• _TASK DESCRIPTION_
The records below must be repeated exactly, but without their pictures.

- - - - - - -

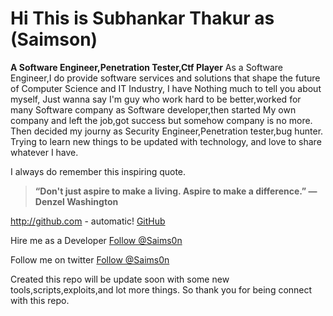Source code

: # Hi This is Subhankar Thakur as (Saimson)
**A Software Engineer,Penetration Tester,Ctf Player**
As a Software Engineer,I do provide software services and solutions that shape the future of Computer Science and IT Industry,
I have Nothing much to tell you about myself,
Just wanna say I'm guy who work hard to be better,worked for many 
Software company as Software developer,then started My own company
and left the job,got success but somehow company is no more.
Then decided my journy as Security Engineer,Penetration tester,bug hunter.
Trying to learn new things to be updated with technology,
and love to share whatever I have.


I always do remember this inspiring quote.
> **“Don't just aspire to make a living. Aspire to make a difference.” 
                                               —Denzel Washington**

http://github.com - automatic!
[GitHub](http://github.com)

Hire me as a Developer
<a class="github"
href="https://www.fiverr.com/singhsaim">
Follow @Saims0n</a>

Follow me on twitter
<a class="twitter-follow-button"
  href="https://twitter.com/saims0n">
Follow @Saims0n</a>
 
 


Created this repo will be update soon with some new tools,scripts,exploits,and lot more things.
  So thank you for being connect with this repo.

- - - - - - -

• _SOLUTION BELOW_
Source code

: # Hi This is Subhankar Thakur as (Saimson)
**A Software Engineer,Penetration Tester,Ctf Player**
As a Software Engineer,I do provide software services and solutions that shape the future of Computer Science and IT Industry,
I have Nothing much to tell you about myself,
Just wanna say I'm guy who work hard to be better,worked for many 
Software company as Software developer,then started My own company
and left the job,got success but somehow company is no more.
Then decided my journy as Security Engineer,Penetration tester,bug hunter.
Trying to learn new things to be updated with technology,
and love to share whatever I have.


I always do remember this inspiring quote.
> **“Don't just aspire to make a living. Aspire to make a difference.” 
                                               —Denzel Washington**

http://github.com - automatic!
[GitHub](http://github.com)

Hire me as a Developer
<a class="github"
href="https://www.fiverr.com/singhsaim">
Follow @Saims0n</a>

Follow me on twitter
<a class="twitter-follow-button"
  href="https://twitter.com/saims0n">
Follow @Saims0n</a>
 
 


Created this repo will be update soon with some new tools,scripts,exploits,and lot more things.
  So thank you for being connect with this repo.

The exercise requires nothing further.